HOW TO COMPLETE THIS TASK
In how many lines of the listing does the string "images" appear? Give only the number.

....

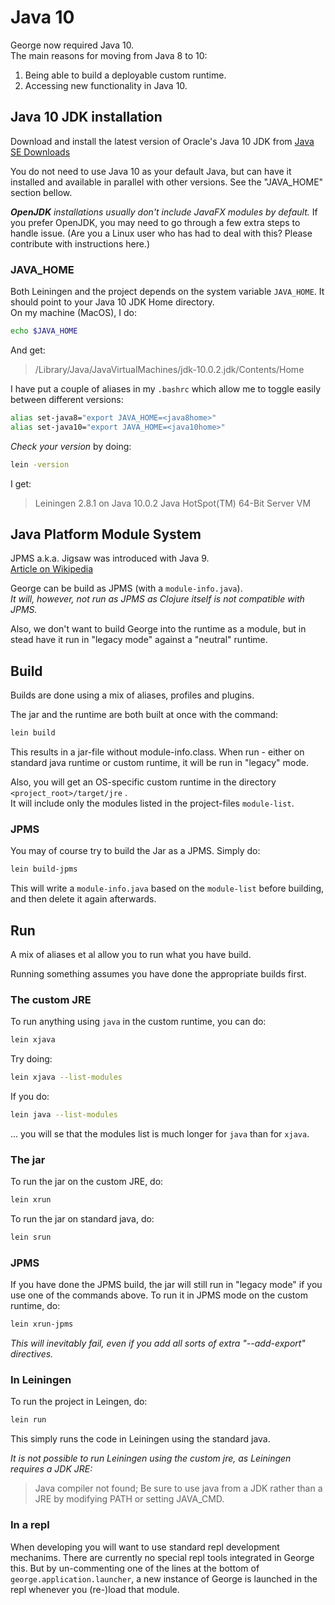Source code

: # Java 10


George now required Java 10.  
The main reasons for moving from Java 8 to 10:
1. Being able to build a deployable custom runtime.
2. Accessing new functionality in Java 10.


## Java 10 JDK installation

Download and install the latest version of Oracle's Java 10 JDK from [Java SE Downloads](http://www.oracle.com/technetwork/java/javase/downloads/index.html)

You do not need to use Java 10 as your default Java, but can have it installed and available in parallel with other versions.  See the "JAVA_HOME" section bellow.
 
_**OpenJDK** installations usually don't include JavaFX modules by default._ If you prefer OpenJDK, you may need to go through a few extra steps to handle issue. 
(Are you a Linux user who has had to deal with this? Please contribute with instructions here.)

### JAVA_HOME

Both Leiningen and the project depends on the system variable `JAVA_HOME`. It should point to your Java 10 JDK Home directory.  
On my machine (MacOS), I do:
```bash
echo $JAVA_HOME
```
And get:
> /Library/Java/JavaVirtualMachines/jdk-10.0.2.jdk/Contents/Home


I have put a couple of aliases in my `.bashrc` which allow me to toggle easily between different versions:
```bash
alias set-java8="export JAVA_HOME=<java8home>"
alias set-java10="export JAVA_HOME=<java10home>"
```

_Check your version_ by doing:
```bash
lein -version
```
I get: 
> Leiningen 2.8.1 on Java 10.0.2 Java HotSpot(TM) 64-Bit Server VM


## Java Platform Module System

JPMS a.k.a. Jigsaw was introduced with Java 9.  
[Article on Wikipedia](https://en.wikipedia.org/wiki/Java_Platform_Module_System)

George can be build as JPMS (with a `module-info.java`).  
_It will, however, not run as JPMS as Clojure itself is not compatible with JPMS._

Also, we don't want to build George into the runtime as a module, but in stead have it run in "legacy mode" against a "neutral" runtime.


## Build

Builds are done using a mix of aliases, profiles and plugins.

The jar and the runtime are both built at once with the command:
```bash
lein build
```

This results in a jar-file without module-info.class.  When run - either on standard java runtime or custom runtime, it will be run in "legacy" mode. 

Also, you will get an OS-specific custom runtime in the directory `<project_root>/target/jre` .  
It will include only the modules listed in the project-files `module-list`.


### JPMS

You may of course try to build the Jar as a JPMS.  Simply do:

```bash
lein build-jpms
```
This will write a `module-info.java` based on the `module-list` before building, and then delete it again afterwards.



## Run

A mix of aliases et al allow you to run what you have build.

Running something assumes you have done the appropriate builds first.

### The custom JRE

To run anything using `java` in the custom runtime, you can do:
```bash
lein xjava
```
Try doing:
```bash
lein xjava --list-modules
```

If you do:
```bash
lein java --list-modules
```
... you will se that the modules list is much longer for `java` than for `xjava`.


### The jar

To run the jar on the custom JRE, do:
```bash
lein xrun
```

To run the jar on standard java, do:
```bash
lein srun
```

### JPMS

If you have done the JPMS build, the jar will still run in "legacy mode" if you use one of the commands above.
To run it in JPMS mode on the custom runtime, do:
```bash
lein xrun-jpms
```

_This will inevitably fail, even if you add all sorts of extra "--add-export" directives._


### In Leiningen

To run the project in Leingen, do:
```bash
lein run
```

This simply runs the code in Leiningen using the standard java.

_It is not possible to run Leiningen using the custom jre, as Leiningen requires a JDK JRE:_

> Java compiler not found; Be sure to use java from a JDK
  rather than a JRE by modifying PATH or setting JAVA_CMD.

  
### In a repl

When developing you will want to use standard repl development mechanims.  There are currently no special repl tools integrated in George this.  But by un-commenting one of the lines at the bottom of `george.application.launcher`, a new instance of George is launched in the repl whenever you (re-)load that module. 


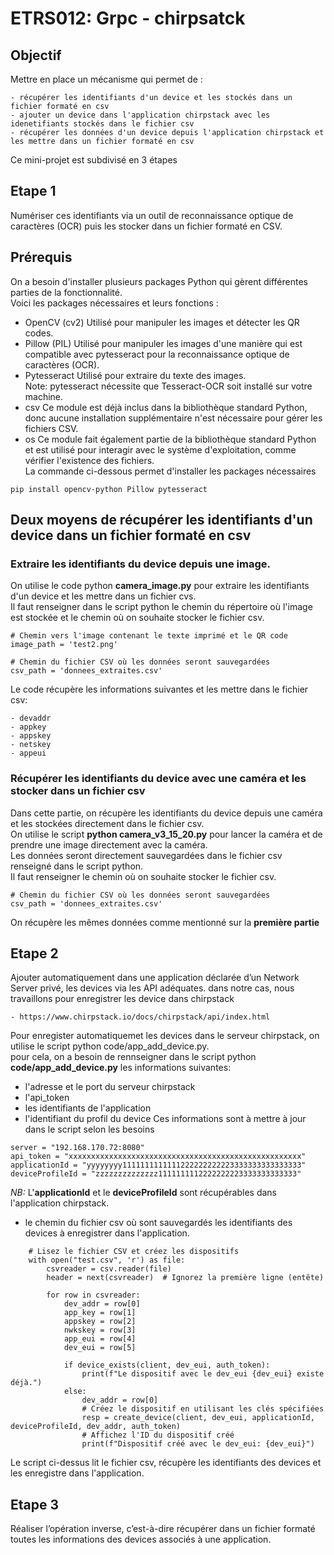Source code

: # ETRS012: Grpc - chirpsatck

## Objectif
Mettre en place un mécanisme qui permet de :
```
- récupérer les identifiants d'un device et les stockés dans un fichier formaté en csv
- ajouter un device dans l'application chirpstack avec les idenetifiants stockés dans le fichier csv
- récupérer les données d'un device depuis l'application chirpstack et les mettre dans un fichier formaté en csv  
```
Ce mini-projet est subdivisé en 3 étapes
## Etape 1
Numériser ces identifiants via un outil de reconnaissance optique de caractères (OCR) puis les stocker dans un fichier formaté en CSV.
## Prérequis
On a besoin d'installer plusieurs packages Python qui gèrent différentes parties de la fonctionnalité.<br/>
Voici les packages nécessaires et leurs fonctions :
- OpenCV (cv2) 
Utilisé pour manipuler les images et détecter les QR codes.
- Pillow (PIL)
Utilisé pour manipuler les images d'une manière qui est compatible avec pytesseract pour la reconnaissance optique de caractères (OCR).
- Pytesseract
Utilisé pour extraire du texte des images.<br/>
Note: pytesseract nécessite que Tesseract-OCR soit installé sur votre machine.
- csv
Ce module est déjà inclus dans la bibliothèque standard Python, donc aucune installation supplémentaire n'est nécessaire pour gérer les fichiers CSV.
- os
Ce module fait également partie de la bibliothèque standard Python et est utilisé pour interagir avec le système d'exploitation, comme vérifier l'existence des fichiers.<br/>
La commande ci-dessous permet d'installer les packages nécessaires
```
pip install opencv-python Pillow pytesseract
```
## Deux moyens de récupérer les identifiants d'un device dans un fichier formaté en csv
### Extraire les identifiants du device depuis une image.
On utilise le code python **camera_image.py** pour extraire les identifiants d'un device et les mettre dans un fichier cvs.<br/>
Il faut renseigner dans le script python le chemin du répertoire où l'image est stockée et le chemin où on souhaite stocker le fichier csv.
```
# Chemin vers l'image contenant le texte imprimé et le QR code
image_path = 'test2.png'

# Chemin du fichier CSV où les données seront sauvegardées
csv_path = 'donnees_extraites.csv'
```
Le code récupère les informations suivantes et les mettre dans le fichier csv:
```
- devaddr
- appkey
- appskey
- netskey
- appeui
```
### Récupérer les identifiants du device avec une caméra et les stocker dans un fichier csv
Dans cette partie, on récupère les identifiants du device depuis une caméra et les stockées directement dans le  fichier csv.<br/>
On utilise le script **python camera_v3_15_20.py** pour lancer la caméra et de prendre une image directement avec la caméra.<br/>
Les données seront directement sauvegardées dans le fichier csv renseigné dans le script python.<br/>
Il faut renseigner le chemin où  on souhaite stocker le fichier csv.
```
# Chemin du fichier CSV où les données seront sauvegardées
csv_path = 'donnees_extraites.csv'
```
On récupère les mêmes données comme mentionné sur la **première partie**

## Etape 2
Ajouter automatiquement dans une application déclarée d’un Network Server privé, les devices via les API adéquates.
dans notre cas, nous travaillons pour enregistrer les device dans chirpstack
```
- https://www.chirpstack.io/docs/chirpstack/api/index.html
```
Pour enregister automatiquemet les devices dans le serveur chirpstack, on utilise le script python code/app_add_device.py.<br/>
pour cela, on a besoin de rennseigner dans le script python **code/app_add_device.py** les informations suivantes:
- l'adresse et le port du serveur chirpstack
- l'api_token
- les identifiants de l'application
- l'identifiant du profil du device
Ces informations sont à mettre à jour dans le script selon les besoins
```
server = "192.168.170.72:8080"
api_token = "xxxxxxxxxxxxxxxxxxxxxxxxxxxxxxxxxxxxxxxxxxxxxxxxxxxx"
applicationId = "yyyyyyyy1111111111111222222222223333333333333333"
deviceProfileId = "zzzzzzzzzzzzzz1111111112222222223333333333333"
```
*NB:* L'**applicationId** et le **deviceProfileId** sont récupérables dans l'application chirpstack.
- le chemin du fichier csv où sont sauvegardés les identifiants des devices à enregistrer dans l'application.
```
    # Lisez le fichier CSV et créez les dispositifs
    with open("test.csv", 'r') as file:
        csvreader = csv.reader(file)
        header = next(csvreader)  # Ignorez la première ligne (entête)
        
        for row in csvreader:
            dev_addr = row[0]
            app_key = row[1]
            appskey = row[2]
            nwkskey = row[3]
            app_eui = row[4]
            dev_eui = row[5]
        
            if device_exists(client, dev_eui, auth_token):
                print(f"Le dispositif avec le dev_eui {dev_eui} existe déjà.")
            else:
                dev_addr = row[0]
                # Créez le dispositif en utilisant les clés spécifiées
                resp = create_device(client, dev_eui, applicationId, deviceProfileId, dev_addr, auth_token)
                # Affichez l'ID du dispositif créé
                print(f"Dispositif créé avec le dev_eui: {dev_eui}")
```
Le script ci-dessus lit le fichier csv, récupère les identifiants des devices et les enregistre dans l'application.
## Etape 3
Réaliser l’opération inverse, c’est-à-dire récupérer dans un fichier formaté toutes les
informations des devices associés à une application.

....

ANSWER
3